メンバーも特に決まっていないけど、友人や友人の友人とか以前やっていた店の常連さんとか、ウチは宿をやっているので、その時たまたま泊まっているお客さんにも声をかけて一緒に楽しむ。

会費はその日のメニューによってひとり500円から1,000円で、ドリンクは基本持ち込み。手ブラで来たい人には缶ビールを1本200円で出している。
もちろんこれでは儲からないが、赤字にもならないので構わない。少し浮いた分は、次に回にまわせばいい。

ところで、沖縄には模合という文化が残っていて、これは仲間同士が月一程度集まってメンバー全員から一定額を徴収して、月ごとにひとりが全額を受け取るという、もともとは民間金融の仕組みであったが、今では出身校や地域の同期生であったり、商売上の付き合いなど、顔つなぎや付き合い、あるいはたんに飲みにいく口実という色合いが強くなっているようだ。

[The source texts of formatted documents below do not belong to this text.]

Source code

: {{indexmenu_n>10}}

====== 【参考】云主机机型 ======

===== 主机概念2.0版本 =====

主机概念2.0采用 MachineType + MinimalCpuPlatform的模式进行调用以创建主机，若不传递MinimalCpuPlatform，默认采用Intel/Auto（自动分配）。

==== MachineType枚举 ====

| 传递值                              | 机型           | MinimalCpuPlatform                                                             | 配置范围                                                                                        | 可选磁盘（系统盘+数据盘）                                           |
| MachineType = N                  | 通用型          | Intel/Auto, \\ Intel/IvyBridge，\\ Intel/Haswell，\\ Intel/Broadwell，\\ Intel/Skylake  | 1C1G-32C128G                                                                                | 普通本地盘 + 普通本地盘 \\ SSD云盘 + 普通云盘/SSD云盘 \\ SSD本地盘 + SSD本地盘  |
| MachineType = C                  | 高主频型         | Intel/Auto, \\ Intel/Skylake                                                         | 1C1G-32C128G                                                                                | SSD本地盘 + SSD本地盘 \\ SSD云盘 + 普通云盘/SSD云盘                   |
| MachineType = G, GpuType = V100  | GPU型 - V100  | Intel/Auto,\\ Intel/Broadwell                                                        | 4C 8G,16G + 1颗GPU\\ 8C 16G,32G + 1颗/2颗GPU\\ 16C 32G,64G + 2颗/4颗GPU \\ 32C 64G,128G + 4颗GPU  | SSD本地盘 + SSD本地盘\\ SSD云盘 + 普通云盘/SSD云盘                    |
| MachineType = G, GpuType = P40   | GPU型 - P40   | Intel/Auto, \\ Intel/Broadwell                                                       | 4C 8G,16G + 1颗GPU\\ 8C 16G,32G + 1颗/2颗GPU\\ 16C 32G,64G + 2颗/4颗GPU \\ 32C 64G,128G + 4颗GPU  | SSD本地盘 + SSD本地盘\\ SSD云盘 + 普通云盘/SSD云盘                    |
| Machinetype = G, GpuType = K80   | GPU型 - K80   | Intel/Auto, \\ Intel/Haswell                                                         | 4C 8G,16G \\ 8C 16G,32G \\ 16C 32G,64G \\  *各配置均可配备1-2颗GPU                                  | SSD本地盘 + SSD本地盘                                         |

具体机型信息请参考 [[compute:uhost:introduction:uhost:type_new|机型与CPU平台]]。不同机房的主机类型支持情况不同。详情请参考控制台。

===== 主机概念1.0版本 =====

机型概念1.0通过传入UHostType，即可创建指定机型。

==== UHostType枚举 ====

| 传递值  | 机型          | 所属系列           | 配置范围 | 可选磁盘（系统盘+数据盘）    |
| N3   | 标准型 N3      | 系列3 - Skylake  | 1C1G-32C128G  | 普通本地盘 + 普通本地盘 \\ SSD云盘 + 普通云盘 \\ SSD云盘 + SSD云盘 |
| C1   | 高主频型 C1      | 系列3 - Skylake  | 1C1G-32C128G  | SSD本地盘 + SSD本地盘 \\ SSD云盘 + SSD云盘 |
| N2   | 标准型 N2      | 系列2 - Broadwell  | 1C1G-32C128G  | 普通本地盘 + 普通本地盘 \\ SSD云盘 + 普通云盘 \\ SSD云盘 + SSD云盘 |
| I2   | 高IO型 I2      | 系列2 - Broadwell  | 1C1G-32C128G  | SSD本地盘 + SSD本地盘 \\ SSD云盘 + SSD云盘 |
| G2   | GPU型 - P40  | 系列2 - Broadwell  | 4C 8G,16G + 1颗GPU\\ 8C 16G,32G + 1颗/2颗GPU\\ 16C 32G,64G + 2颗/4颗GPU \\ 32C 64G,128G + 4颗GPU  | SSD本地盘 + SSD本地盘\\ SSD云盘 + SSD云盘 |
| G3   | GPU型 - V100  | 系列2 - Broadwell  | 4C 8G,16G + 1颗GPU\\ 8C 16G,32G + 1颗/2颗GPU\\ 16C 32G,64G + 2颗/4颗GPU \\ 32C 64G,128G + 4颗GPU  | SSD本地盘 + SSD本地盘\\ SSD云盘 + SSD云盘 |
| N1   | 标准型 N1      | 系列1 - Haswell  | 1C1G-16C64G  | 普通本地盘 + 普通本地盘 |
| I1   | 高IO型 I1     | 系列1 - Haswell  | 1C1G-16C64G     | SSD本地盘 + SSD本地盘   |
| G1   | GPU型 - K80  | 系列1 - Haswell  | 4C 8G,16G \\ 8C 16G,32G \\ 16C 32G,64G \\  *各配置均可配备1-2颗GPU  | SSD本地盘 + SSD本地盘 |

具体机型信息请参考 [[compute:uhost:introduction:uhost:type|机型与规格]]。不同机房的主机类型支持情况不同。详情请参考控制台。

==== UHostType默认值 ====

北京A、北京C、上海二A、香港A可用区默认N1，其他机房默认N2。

私は基本的に気分で飲む人間で、毎月決まった日に同じメンバーで飲むことを規定されるような会合は苦手なので長いことこれを避けてきたのだが、8年前にある出来事があって、それをきっかけにひとつだけ参加している模合がある。

もうかれこれ40年くらい続いていて、十数名のメンバーのうち半数は発足時から毎月延々とやっているらしいが、不思議と話題に事欠くこともなくみなさんいつも楽しそうに飲んでいる(楽しめない人たちは少しずつ淘汰されていったのだろう)。
おじさんばかりの会だが、みなそれぞれ好きなことをやって生きてるせいか、意外なほどグチや説教臭い話はまったくでない。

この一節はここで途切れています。